(Dataset entries)

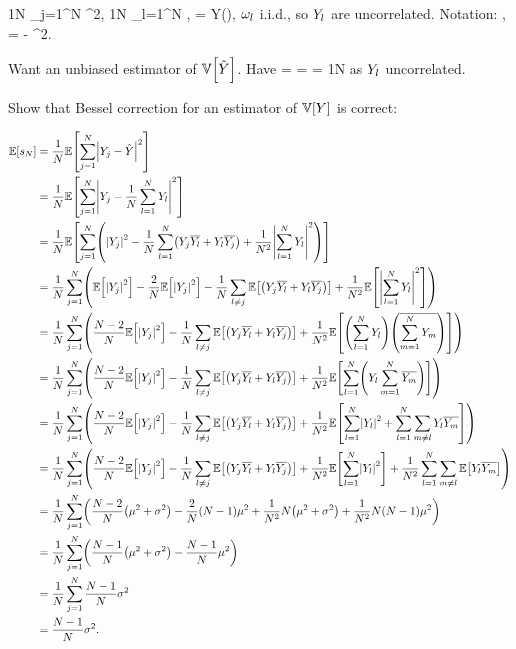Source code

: \beqs
\sN \de \frac1N \sum_{j=1}^N \abs{\yj-\Yhat}^2,
\eeqs
\beqs
\Yhat \de \frac1N \sum_{l=1}^N \Yl,
\eeqs
\beqs
\Yl = Y(\omegal),
\eeqs
$\omega_{l}$ i.i.d., so $Y_{l}$ are uncorrelated.
Notation:
\beqs
\mu \de {},
\eeqs
\beqs
\sigma \de {} =  - ^2.
\eeqs

Want an unbiased estimator of $\VAR{\Yhat}$. Have
\beqs
\VAR{\Yhat} =  =   = \frac1N 
\eeqs
as $Y_{l}$ uncorrelated.

Show that Bessel correction for an estimator of $\VAR{Y}$ is correct:

\begin{align*}
  \EXP{\sN} &= \frac1N \EXP{\sum_{j=1}^N \abs{\Yj - \Yhat}^2}\\
  &= \frac1N\EXP{\sum_{j=1}^N \abs{\Yj  - \frac1N \sum_{l=1}^N \Yl}^2}\\
  & = \frac1N \EXP{\sum_{j=1}^N\mleft(\abs{\Yj}^2 - \frac1N \sum_{l=1}^N \mleft(\Yj \Ylbar + \Yl\Yjbar\mright) + \frac1{N^2} \abs{\sum_{l=1}^N  \Yl}^2\mright)}\\
  & = \frac1N \sum_{j=1}^N\mleft(\EXP{\abs{\Yj}^2} -\frac2N \EXP{\abs{\Yj}^2} -\frac1N \sum_{l\neq j} \EXP{\mleft(\Yj \Ylbar + \Yl\Yjbar\mright)} + \frac1{N^2}\EXP{ \abs{\sum_{l=1}^N  \Yl}^2}\mright)\\
  & = \frac1N \sum_{j=1}^N\mleft(\frac{N-2}N\EXP{\abs{\Yj}^2}-\frac1N \sum_{l\neq j} \EXP{\mleft(\Yj \Ylbar + \Yl\Yjbar\mright)} + \frac1{N^2}\EXP{ \mleft(\sum_{l=1}^N\Yl\mright)\mleft(\overline{\sum_{m=1}^N  \Ym}\mright)}\mright)\\
  & = \frac1N \sum_{j=1}^N\mleft(\frac{N-2}N\EXP{\abs{\Yj}^2}-\frac1N \sum_{l\neq j} \EXP{\mleft(\Yj \Ylbar + \Yl\Yjbar\mright)} + \frac1{N^2}\EXP{ \sum_{l=1}^N\mleft(\Yl\sum_{m=1}^N  \Ymbar\mright)}\mright)\\
  & = \frac1N \sum_{j=1}^N\mleft(\frac{N-2}N\EXP{\abs{\Yj}^2}-\frac1N \sum_{l\neq j} \EXP{\mleft(\Yj \Ylbar + \Yl\Yjbar\mright)} + \frac1{N^2}\EXP{ \sum_{l=1}^N\abs{\Yl}^2 + \sum_{l=1}^N \sum_{m\neq l} \Yl \Ymbar}\mright)\\
  & = \frac1N \sum_{j=1}^N\mleft(\frac{N-2}N\EXP{\abs{\Yj}^2}-\frac1N \sum_{l\neq j} \EXP{\mleft(\Yj \Ylbar + \Yl\Yjbar\mright)} + \frac1{N^2}\EXP{ \sum_{l=1}^N\abs{\Yl}^2} +\frac1{N^2} \sum_{l=1}^N \sum_{m\neq l} \EXP{\Yl \Ymbar}\mright)\\
  &= \frac1N \sum_{j=1}^N \mleft(\frac{N-2}N \mleft(\mu^2 + \sigma^2\mright) - \frac2N \mleft(N-1\mright) \mu^2 + \frac1{N^2} N \mleft(\mu^2 + \sigma^2\mright) + \frac1{N^2} N \mleft(N-1\mright) \mu^2\mright)\\
  &= \frac1N \sum_{j=1}^N \mleft( \frac{N-1}N \mleft(\mu^2 + \sigma^2\mright) - \frac{N-1}{N} \mu^2\mright)\\
  &= \frac1N \sum_{j=1}^N \frac{N-1}N \sigma^2\\
  &= \frac{N-1}{N} \sigma^2.
  \end{align*}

- Assignment
Using the records above, report each line that contains the word "Yhat" by copying it.

- Output of the exercise
\sN \de \frac1N \sum_{j=1}^N \abs{\yj-\Yhat}^2,
\Yhat \de \frac1N \sum_{l=1}^N \Yl,
Want an unbiased estimator of $\VAR{\Yhat}$. Have
\VAR{\Yhat} =  =   = \frac1N 
  \EXP{\sN} &= \frac1N \EXP{\sum_{j=1}^N \abs{\Yj - \Yhat}^2}\\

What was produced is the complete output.